#### RECORDED DATA:
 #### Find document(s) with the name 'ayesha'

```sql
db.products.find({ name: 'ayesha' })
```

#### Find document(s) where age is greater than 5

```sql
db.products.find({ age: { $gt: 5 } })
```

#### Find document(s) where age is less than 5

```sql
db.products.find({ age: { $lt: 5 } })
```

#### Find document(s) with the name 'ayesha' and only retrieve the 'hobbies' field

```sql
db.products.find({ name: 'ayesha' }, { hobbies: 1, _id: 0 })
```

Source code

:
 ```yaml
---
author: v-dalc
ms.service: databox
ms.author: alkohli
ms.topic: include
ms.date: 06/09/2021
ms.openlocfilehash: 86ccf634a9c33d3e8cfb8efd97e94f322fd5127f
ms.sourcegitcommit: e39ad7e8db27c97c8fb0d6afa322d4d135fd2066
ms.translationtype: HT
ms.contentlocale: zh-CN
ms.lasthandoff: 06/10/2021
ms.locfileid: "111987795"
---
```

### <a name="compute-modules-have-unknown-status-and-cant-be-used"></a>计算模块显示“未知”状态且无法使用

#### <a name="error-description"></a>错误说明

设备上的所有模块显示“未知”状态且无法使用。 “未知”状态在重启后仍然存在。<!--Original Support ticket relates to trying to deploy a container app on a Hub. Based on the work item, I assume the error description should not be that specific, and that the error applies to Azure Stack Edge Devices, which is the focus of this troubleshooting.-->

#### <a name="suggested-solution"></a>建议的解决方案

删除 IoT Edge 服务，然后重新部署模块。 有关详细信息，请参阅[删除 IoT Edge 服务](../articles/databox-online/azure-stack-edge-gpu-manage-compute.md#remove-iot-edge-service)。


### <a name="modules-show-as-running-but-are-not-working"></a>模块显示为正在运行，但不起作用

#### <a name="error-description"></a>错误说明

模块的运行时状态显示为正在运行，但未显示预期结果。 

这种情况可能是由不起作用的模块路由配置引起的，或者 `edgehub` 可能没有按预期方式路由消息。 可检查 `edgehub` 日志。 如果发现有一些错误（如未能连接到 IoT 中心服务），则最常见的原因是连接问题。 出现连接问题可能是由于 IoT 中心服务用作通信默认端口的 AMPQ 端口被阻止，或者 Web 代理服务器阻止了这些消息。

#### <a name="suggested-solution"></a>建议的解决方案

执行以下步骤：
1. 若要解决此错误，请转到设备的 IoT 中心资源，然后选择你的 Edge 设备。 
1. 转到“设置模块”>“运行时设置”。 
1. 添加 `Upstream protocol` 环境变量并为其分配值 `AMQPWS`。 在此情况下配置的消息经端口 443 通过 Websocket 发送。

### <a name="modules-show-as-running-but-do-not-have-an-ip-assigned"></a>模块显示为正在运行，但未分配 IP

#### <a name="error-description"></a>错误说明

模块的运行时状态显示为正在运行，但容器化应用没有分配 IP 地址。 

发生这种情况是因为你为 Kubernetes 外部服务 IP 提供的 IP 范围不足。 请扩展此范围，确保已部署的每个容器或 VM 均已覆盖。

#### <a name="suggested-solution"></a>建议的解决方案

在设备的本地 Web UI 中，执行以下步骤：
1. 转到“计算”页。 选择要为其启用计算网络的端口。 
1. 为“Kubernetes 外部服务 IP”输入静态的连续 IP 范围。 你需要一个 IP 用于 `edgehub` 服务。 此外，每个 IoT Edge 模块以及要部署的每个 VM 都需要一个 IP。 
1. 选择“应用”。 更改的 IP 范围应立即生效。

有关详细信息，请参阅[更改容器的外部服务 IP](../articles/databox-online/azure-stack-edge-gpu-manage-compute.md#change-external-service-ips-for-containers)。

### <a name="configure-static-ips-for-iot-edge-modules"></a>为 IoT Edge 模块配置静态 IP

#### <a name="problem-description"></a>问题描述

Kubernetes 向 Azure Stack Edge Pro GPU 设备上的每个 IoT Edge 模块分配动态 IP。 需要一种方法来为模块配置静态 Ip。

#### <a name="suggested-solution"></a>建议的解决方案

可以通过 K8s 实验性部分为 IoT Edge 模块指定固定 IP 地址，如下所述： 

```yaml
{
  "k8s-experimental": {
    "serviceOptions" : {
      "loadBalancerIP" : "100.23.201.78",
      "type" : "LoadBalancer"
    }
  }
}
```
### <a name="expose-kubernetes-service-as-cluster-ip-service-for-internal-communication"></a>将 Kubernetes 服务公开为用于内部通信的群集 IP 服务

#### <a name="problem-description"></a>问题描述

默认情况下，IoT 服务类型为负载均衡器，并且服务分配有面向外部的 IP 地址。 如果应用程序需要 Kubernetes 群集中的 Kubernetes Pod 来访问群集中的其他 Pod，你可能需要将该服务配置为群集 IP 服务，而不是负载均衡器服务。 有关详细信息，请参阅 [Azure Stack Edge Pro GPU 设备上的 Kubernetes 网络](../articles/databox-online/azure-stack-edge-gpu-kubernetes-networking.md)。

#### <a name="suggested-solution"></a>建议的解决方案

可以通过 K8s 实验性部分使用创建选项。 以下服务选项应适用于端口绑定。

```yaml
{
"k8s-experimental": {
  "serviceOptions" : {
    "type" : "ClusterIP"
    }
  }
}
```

==

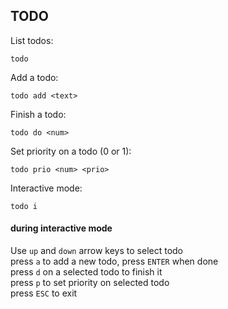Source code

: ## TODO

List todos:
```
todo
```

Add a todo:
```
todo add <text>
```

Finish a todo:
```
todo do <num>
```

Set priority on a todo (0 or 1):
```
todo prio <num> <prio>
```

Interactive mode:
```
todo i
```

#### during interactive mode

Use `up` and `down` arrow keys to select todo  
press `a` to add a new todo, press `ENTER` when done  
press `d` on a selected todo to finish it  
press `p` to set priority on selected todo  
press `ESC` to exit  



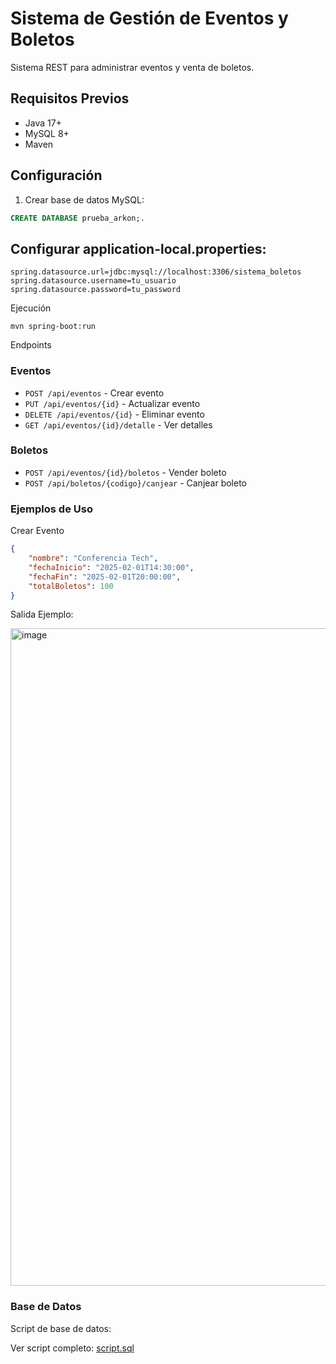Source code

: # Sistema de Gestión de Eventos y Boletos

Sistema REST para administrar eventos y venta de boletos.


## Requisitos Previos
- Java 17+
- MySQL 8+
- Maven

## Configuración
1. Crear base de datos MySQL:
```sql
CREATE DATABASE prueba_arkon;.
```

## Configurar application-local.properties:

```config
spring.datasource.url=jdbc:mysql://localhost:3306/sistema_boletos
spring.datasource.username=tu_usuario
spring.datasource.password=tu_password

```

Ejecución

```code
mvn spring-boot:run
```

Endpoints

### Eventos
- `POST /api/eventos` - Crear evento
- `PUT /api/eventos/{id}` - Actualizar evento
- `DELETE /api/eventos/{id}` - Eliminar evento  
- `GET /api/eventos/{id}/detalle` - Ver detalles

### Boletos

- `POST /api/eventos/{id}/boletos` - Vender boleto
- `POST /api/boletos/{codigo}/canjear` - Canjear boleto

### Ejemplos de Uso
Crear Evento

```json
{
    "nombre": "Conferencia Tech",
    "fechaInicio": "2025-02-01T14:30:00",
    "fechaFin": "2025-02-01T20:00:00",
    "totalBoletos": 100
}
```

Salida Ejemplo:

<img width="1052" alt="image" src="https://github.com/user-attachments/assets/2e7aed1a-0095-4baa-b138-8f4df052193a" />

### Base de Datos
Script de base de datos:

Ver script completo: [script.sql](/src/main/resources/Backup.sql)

#### REQUIRED WORK:
Of all the entries above, retype exactly the lines from the line with "Set priority on a" to the line with "on selected todo", both included, and no others.

#### FINISHED EXERCISE:
Set priority on a todo (0 or 1):
```
todo prio <num> <prio>
```

Interactive mode:
```
todo i
```

#### during interactive mode

Use `up` and `down` arrow keys to select todo  
press `a` to add a new todo, press `ENTER` when done  
press `d` on a selected todo to finish it  
press `p` to set priority on selected todo  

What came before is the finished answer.